Exercise data Start Marker

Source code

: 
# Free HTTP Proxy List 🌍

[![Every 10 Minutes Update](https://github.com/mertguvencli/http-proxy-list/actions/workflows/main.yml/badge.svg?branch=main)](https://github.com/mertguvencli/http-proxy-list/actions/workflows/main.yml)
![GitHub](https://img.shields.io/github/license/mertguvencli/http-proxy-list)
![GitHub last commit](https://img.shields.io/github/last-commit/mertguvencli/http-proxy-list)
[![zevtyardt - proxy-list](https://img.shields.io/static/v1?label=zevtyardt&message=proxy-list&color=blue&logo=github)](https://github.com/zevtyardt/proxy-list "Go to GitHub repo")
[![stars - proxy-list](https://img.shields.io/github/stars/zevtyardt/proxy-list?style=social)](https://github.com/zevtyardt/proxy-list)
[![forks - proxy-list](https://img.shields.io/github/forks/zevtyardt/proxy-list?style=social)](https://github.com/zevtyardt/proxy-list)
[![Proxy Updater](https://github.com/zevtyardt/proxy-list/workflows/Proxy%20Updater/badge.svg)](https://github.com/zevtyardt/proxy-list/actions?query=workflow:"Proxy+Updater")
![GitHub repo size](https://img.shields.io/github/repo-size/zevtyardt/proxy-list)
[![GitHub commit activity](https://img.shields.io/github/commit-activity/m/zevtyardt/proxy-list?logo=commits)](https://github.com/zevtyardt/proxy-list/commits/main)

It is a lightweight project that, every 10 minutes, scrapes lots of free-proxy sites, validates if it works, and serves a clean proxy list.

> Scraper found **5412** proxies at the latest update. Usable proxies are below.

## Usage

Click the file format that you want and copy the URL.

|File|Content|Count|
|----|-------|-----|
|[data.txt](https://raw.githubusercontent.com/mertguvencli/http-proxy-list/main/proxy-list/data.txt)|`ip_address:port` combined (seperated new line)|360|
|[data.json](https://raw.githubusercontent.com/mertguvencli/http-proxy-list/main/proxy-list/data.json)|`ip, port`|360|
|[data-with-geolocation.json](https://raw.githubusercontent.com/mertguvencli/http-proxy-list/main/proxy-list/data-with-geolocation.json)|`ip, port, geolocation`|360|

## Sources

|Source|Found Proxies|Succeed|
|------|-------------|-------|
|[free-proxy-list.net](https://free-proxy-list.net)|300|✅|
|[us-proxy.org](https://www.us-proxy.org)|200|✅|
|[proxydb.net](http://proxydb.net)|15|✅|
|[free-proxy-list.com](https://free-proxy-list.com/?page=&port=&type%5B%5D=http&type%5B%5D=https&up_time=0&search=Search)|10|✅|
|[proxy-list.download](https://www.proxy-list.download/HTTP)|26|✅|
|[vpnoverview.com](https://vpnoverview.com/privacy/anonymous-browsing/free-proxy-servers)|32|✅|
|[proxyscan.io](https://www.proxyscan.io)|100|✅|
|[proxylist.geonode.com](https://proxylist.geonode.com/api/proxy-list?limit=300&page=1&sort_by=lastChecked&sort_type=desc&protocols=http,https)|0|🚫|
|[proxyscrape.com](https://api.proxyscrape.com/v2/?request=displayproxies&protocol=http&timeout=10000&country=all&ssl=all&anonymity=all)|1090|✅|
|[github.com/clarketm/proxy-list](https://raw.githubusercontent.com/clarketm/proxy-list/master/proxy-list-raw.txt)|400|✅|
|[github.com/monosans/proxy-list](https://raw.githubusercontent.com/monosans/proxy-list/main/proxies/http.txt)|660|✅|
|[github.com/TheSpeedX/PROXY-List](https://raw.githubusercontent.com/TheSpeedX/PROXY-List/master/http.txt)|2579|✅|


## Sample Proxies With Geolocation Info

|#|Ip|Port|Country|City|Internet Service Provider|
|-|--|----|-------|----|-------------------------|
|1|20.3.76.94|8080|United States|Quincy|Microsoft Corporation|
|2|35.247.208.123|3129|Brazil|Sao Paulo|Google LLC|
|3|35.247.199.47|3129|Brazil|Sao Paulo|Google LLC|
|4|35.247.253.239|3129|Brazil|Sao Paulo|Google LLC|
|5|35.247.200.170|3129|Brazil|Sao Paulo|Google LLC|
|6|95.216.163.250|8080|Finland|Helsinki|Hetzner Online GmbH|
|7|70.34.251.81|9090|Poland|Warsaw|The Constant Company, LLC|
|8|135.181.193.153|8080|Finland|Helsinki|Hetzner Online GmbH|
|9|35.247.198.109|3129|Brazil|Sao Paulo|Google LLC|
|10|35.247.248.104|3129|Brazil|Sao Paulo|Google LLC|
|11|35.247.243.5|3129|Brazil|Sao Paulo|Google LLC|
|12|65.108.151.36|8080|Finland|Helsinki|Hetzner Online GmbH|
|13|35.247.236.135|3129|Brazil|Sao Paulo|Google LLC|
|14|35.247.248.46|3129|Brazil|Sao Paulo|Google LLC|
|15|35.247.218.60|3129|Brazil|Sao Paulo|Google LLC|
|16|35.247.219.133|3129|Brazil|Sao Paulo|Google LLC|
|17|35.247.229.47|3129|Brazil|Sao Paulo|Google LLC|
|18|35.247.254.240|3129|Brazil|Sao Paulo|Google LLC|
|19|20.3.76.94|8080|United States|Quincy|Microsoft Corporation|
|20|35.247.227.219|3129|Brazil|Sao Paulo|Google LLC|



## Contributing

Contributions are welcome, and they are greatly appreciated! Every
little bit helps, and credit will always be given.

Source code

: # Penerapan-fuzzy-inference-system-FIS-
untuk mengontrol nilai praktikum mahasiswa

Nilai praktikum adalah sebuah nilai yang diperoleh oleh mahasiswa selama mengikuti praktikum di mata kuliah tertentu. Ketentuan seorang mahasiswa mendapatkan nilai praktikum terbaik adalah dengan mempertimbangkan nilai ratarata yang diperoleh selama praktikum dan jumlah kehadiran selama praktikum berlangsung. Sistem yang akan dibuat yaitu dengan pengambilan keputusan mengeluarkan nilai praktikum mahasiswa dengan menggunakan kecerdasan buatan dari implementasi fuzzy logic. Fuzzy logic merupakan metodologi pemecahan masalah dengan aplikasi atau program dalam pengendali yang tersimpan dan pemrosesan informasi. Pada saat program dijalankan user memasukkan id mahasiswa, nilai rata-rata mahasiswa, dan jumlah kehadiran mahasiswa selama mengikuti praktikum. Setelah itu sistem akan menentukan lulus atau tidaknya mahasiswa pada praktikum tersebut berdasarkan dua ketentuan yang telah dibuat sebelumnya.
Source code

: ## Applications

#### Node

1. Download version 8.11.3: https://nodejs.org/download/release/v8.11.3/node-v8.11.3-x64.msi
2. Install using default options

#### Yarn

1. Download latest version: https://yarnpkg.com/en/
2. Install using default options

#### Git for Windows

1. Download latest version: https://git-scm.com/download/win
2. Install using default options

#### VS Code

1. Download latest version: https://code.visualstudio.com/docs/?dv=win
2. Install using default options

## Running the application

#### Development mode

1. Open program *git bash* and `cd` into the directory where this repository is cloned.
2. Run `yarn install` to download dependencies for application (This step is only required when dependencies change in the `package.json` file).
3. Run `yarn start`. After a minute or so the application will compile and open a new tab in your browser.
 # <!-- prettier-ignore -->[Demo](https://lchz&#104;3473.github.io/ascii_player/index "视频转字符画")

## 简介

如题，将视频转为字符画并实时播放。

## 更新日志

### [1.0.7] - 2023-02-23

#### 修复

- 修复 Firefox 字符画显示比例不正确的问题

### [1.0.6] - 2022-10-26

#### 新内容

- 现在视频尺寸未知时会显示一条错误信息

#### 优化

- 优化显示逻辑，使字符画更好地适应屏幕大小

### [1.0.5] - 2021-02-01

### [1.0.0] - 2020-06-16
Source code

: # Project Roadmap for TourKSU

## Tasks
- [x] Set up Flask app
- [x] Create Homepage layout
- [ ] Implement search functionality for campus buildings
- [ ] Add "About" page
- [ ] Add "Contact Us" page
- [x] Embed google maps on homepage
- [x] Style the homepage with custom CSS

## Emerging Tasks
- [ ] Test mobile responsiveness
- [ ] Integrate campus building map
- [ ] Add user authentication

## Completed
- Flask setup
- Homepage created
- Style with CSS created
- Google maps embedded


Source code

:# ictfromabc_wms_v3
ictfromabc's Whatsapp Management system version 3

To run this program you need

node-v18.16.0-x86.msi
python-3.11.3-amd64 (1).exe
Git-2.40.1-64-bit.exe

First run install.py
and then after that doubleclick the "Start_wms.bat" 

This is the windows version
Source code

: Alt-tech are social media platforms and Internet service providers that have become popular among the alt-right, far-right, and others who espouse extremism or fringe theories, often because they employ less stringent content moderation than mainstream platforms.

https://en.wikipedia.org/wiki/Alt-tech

Exercise data End Marker

:: Problem ::
Across the records above, how many lines contain the word "version"? Give the number by itself.

:: Task output ::
6